Exercise aim: In the records that follow, find each line containing "mass" and copy it.

Source data:
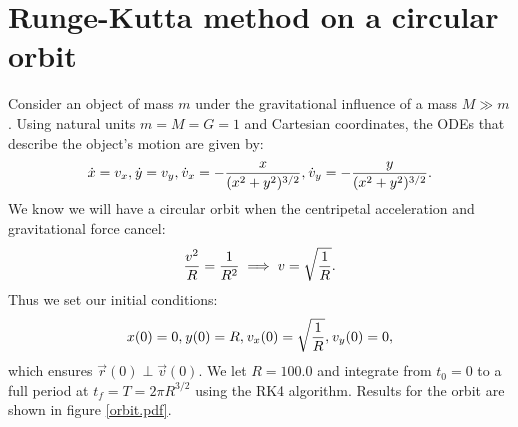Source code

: \documentclass{article}
\begin{document}
\section{Runge-Kutta method on a circular orbit}

Consider an object of mass $m$ under the gravitational influence of a
mass $M \gg m$. Using natural units $m = M = G = 1$ and Cartesian coordinates,
the ODEs that describe the object's motion are given by:
\begin{align}
    \dot x = v_x,
    \sp{}
    \dot y = v_y,
    \sp{}
    \dot v_x = -{x \over (x^2 + y^2)^{3/2}},
    \sp{}
    \dot v_y = -{y \over (x^2 + y^2)^{3/2}}.
\end{align}
We know we will have a circular orbit when the centripetal acceleration
and gravitational force cancel:
\begin{align}
    {v^2 \over R} = {1 \over R^2} \implies v = \sqrt{1 \over R}.
\end{align}
Thus we set our initial conditions:
\begin{align}
    x(0) = 0,
    \sp{}
    y(0) = R,
    \sp{}
    v_x(0) = \sqrt{1 \over R},
    \sp{}
    v_y(0) = 0,
\end{align}
which ensures $\vec r(0) \perp \vec v(0)$. We let $R = 100.0$ and integrate
from $t_0 = 0$ to a full period at $t_f = T = 2\pi R^{3/2}$ using the RK4
algorithm. Results for the orbit are shown in figure \ref{orbit.pdf}.


\end{document}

Answer below:
Consider an object of mass $m$ under the gravitational influence of a
mass $M \gg m$. Using natural units $m = M = G = 1$ and Cartesian coordinates,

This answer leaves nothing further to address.